Except for the rare occasions when it is claimed by artists and writers, hysteria tends to be an opprobrious term. Is this because, as the Taita demonstrate, it displays fear and craving — and both are synonymous with weakness? Such an explanation tallies with the bobservation that hysteria is expressed by disadvantaged groups such as women. In which case, we have to add to the weakness that what is being shown is the power of the weak. Charisma, a demonstrative egotism, a need to control others, witchcraft, are all expressions of power. Hence it would be wrong to see hysteria as the protest of the inferiorized without adding that it is the deployment of weakness as power. But is even this a sufficient or, in fact, accurate explanation? Too much today is expounded in terms of power struggles; hysteria demonstrates how these are only manifest forms. For the powerful can also be hysterical. There is little to choose in terms of hysteria between the rhetoric of the prosecutors described in the Malleus Maleficarum (1484) and the aberrant behaviour of the witches they were accusing; and it was the dominant Nazis who drummed up mass hysteria against the weak, creating panic that the Jews, the Gypsies, the politically or genetically `undesirable', would displace the Aryans. It is also important to say that hysteria can be a source of creativity, as it is in shamanism and charisma, or as it was used by artists such as Flaubert and the Surrealists to demonstrate its proliferating fantasy aspects and its flamboyant dislocation of normal thought processes as an artistically innovative stance. This creative dimension would seem to be returning in the performative practices prevalent in the West today.
All human emotions, psychic states, and indeed even organic illnesses, take place within specific social contexts. They cannot exist outside of them. Yet discussions of hysteria are remarkable for a particular sort of unawareness of this self-evident fact. Clearly, there are human emotions — love, hate, anxiety, envy, jealousy, pity, fear, compassion, just to start the list — and there are human behaviours — making love, fighting, eating, drinking, playing, talking, listening, seeking revenge — to name the first that come to mind. There are also both so-called normal and so-called pathological expressions of these emotions and behaviours which we all come across everywhere. Knowing what they are in the abstract, however, does not help us to understand them properly, but perceiving them in their different contexts enables us to build a general picture.
It is not the abstraction but the aggregate of different manifestations that reveals the general condition. For example, finding what different languages have in common enables us to understand something about our universal human ability to speak. Love is defined by the twelfth-century Provençal troubadour as the pursuit of the unattainable ideal; in the black humour of a 1960s joke, the mother of a schizophrenic man is said to have held him as a baby out of an eleventh-floor window in order to declare that this showed how much she loved him because she didn't drop him. These two different versions of love serve to prove not that it is not a general human emotion but rather that it is a complex state in which at one time and place idealization may be predominant while in another it will be ambivalence that comes to the fore. Idealization and ambivalence are both inevitable within a state of love. The twelfth-century poet and the twentieth-century mother each allow us to understand different aspects of love, and so enrich our concept of it as a universal phenomenon.
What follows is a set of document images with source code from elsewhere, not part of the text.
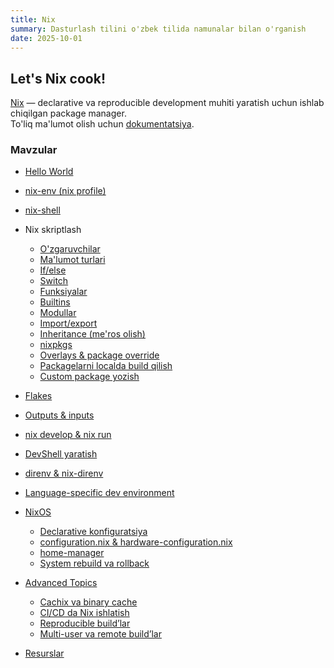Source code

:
 ```yaml
---
title: Nix
summary: Dasturlash tilini o'zbek tilida namunalar bilan o'rganish
date: 2025-10-01
---
```


## Let's Nix cook!

<div class="my-md-content">

<a class="link" href="https://nix.dev/">Nix</a> — declarative va reproducible development muhiti yaratish uchun ishlab chiqilgan package manager.  
To'liq ma'lumot olish uchun <a class="link" href="https://nix.dev/tutorials/first-steps/">dokumentatsiya</a>.

<h3 class="my-section-tag">Mavzular</h3>

- [Hello World](./nix/hello-world)
- [nix-env (nix profile)](./nix/nix-env)
- [nix-shell](./nix/nix-shell)

- Nix skriptlash
  - [O'zgaruvchilar](./nix/variables)
  - [Ma'lumot turlari](./nix/data-types)
  - [If/else](./nix/if-else)
  - [Switch](./nix/switch)
  - [Funksiyalar](./nix/functions)
  - [Builtins](./nix/builtins)
  - [Modullar](./nix/modules)
  - [Import/export](./nix/import-export)
  - [Inheritance (me'ros olish)](./nix/inheritance)
  - [nixpkgs](./nix/nixpkgs)
  - [Overlays & package override](./nix/overlays)
  - [Packagelarni localda build qilish](./nix/local-build)
  - [Custom package yozish](./nix/custom-package)

- [Flakes](./nix/flakes)
- [Outputs & inputs](./nix/outputs-inputs)
- [nix develop & nix run](./nix/develop-run)
- [DevShell yaratish](./nix/devshell)

- [direnv & nix-direnv](./nix/direnv)
- [Language-specific dev environment](./nix/lang-env)

- [NixOS](./nixos/intro)
  - [Declarative konfiguratsiya](./nixos/declarative-config)
  - [configuration.nix & hardware-configuration.nix](./nixos/config-files)
  - [home-manager](./nixos/home-manager)
  - [System rebuild va rollback](./nixos/rebuild-rollback)

- [Advanced Topics](./nix/advanced)
  - [Cachix va binary cache](./nix/cachix)
  - [CI/CD da Nix ishlatish](./nix/ci-cd)
  - [Reproducible build’lar](./nix/reproducible-builds)
  - [Multi-user va remote build’lar](./nix/multi-user-remote)

- [Resurslar](./nix/resources)

</div>
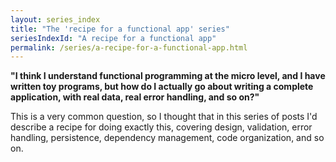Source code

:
 ```yaml
---
layout: series_index
title: "The 'recipe for a functional app' series"
seriesIndexId: "A recipe for a functional app"
permalink: /series/a-recipe-for-a-functional-app.html
---
```


**"I think I understand functional programming at the micro level, and I have written toy programs, but how do I actually go about writing a complete application, with real data, real error handling, and so on?"**

This is a very common question, so I thought that in this series of posts I'd describe a recipe for doing exactly this, covering design, validation, error handling, persistence, dependency management, code organization, and so on.

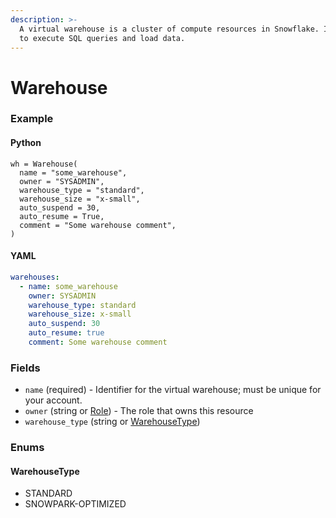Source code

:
 ```yaml
---
description: >-
  A virtual warehouse is a cluster of compute resources in Snowflake. It is used
  to execute SQL queries and load data.
---
```


# Warehouse

### Example

#### Python

```
wh = Warehouse(
  name = "some_warehouse",
  owner = "SYSADMIN",
  warehouse_type = "standard",
  warehouse_size = "x-small",
  auto_suspend = 30,
  auto_resume = True,
  comment = "Some warehouse comment",
)
```

#### YAML

```yaml
warehouses:
  - name: some_warehouse
    owner: SYSADMIN
    warehouse_type: standard
    warehouse_size: x-small
    auto_suspend: 30
    auto_resume: true
    comment: Some warehouse comment
```

### Fields

* `name` (required) - Identifier for the virtual warehouse; must be unique for your account.
* `owner` (string or [Role](role.md)) - The role that owns this resource&#x20;
* `warehouse_type` (string or [WarehouseType](warehouse.md#warehousetype))&#x20;

### Enums

#### WarehouseType

* STANDARD
* SNOWPARK-OPTIMIZED
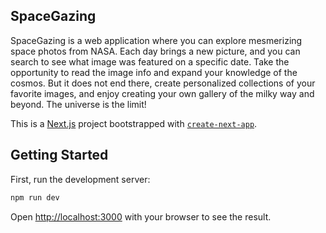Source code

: ## SpaceGazing
SpaceGazing is a web application where you can explore mesmerizing space photos
from NASA. Each day brings a new picture, and you can search to see what image was
featured on a specific date. Take the opportunity to read the image info and expand
your knowledge of the cosmos. But it does not end there, create personalized
collections of your favorite images, and enjoy creating your own gallery of the milky
way and beyond. The universe is the limit!


This is a [Next.js](https://nextjs.org) project bootstrapped with [`create-next-app`](https://nextjs.org/docs/app/api-reference/cli/create-next-app).

## Getting Started

First, run the development server:

```bash
npm run dev
```

Open [http://localhost:3000](http://localhost:3000) with your browser to see the result.
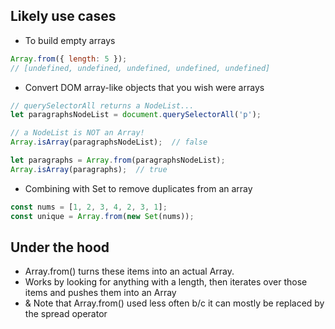 ## Likely use cases
- To build empty arrays
```js
Array.from({ length: 5 });
// [undefined, undefined, undefined, undefined, undefined]
```
- Convert DOM array-like objects that you wish were arrays
```js
// querySelectorAll returns a NodeList...
let paragraphsNodeList = document.querySelectorAll('p');

// a NodeList is NOT an Array!
Array.isArray(paragraphsNodeList);  // false

let paragraphs = Array.from(paragraphsNodeList);
Array.isArray(paragraphs);  // true
```
- Combining with Set to remove duplicates from an array
```js
const nums = [1, 2, 3, 4, 2, 3, 1];
const unique = Array.from(new Set(nums));
```

## Under the hood
- Array.from() turns these items into an actual Array.
- Works by looking for anything with a length, then iterates over those items and pushes them into an Array
- & Note that Array.from() used less often b/c it can mostly be replaced by the spread operator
My contention about hysteria follows the same pattern of argument. It has been fashionable in the twentieth-century West to argue that hysteria has disappeared. To my mind, this is nonsensical — it is like saying `love' or `hate' have vanished. There can be no question that hysteria exists, whether we call its various manifestations by that name or something else. For hysteria is a potential human experience that we can bring some understanding to by looking at the particular contexts which shape it. I would not expect hysteria to always look the same — any more than I would expect love to do so — but that does not mean that it is not a universal possibility. There are clear links, for instance, between how the Taita understand and deal with saka and how the Hippocratic doctors of fifth-century BC Athens conceptualized usterie (from which our particular word derives), or how, with the demise of beliefs in witchcraft, Renaissance scholars recreated this Greek illness to produce a humanistic tradition of `suffocation of the mother'. All yield up similarities and differences within their own contexts which help us to construct a picture of what we now call `hysteria'. Conversely, there must be specific reasons for the current notion that hysteria (or something that may be recognized as such) has disappeared.
Every context which describes hysteria links it to gender — but not, of course, always in the same way. Historically, the various ways in which gender differences and hysteria are seen to interact should tell us something both about gender as it is defined at any given time and place and about hysteria: for instance, sometimes it is feminine to have the vapours, at others to be a lovely woman caring for the sick, at others to be an emaciated girl. Sometimes `hysteria' is a medical diagnosis, sometimes just an insult. These diverse expressions could be used for specific historical and cultural analyses. My question, however, is different: Why is hysteria linked to women? Using the psychoanalytic understanding of hysteria as an exemplary case, I challenge the assumption that there is an equivalence between femininity and hysteria, arguing instead that hysteria has been feminized: over and over again, a universal potential condition has been assigned to the feminine; equally, it has disappeared as a condition after the irrefutable observation that men appeared to display its characteristics.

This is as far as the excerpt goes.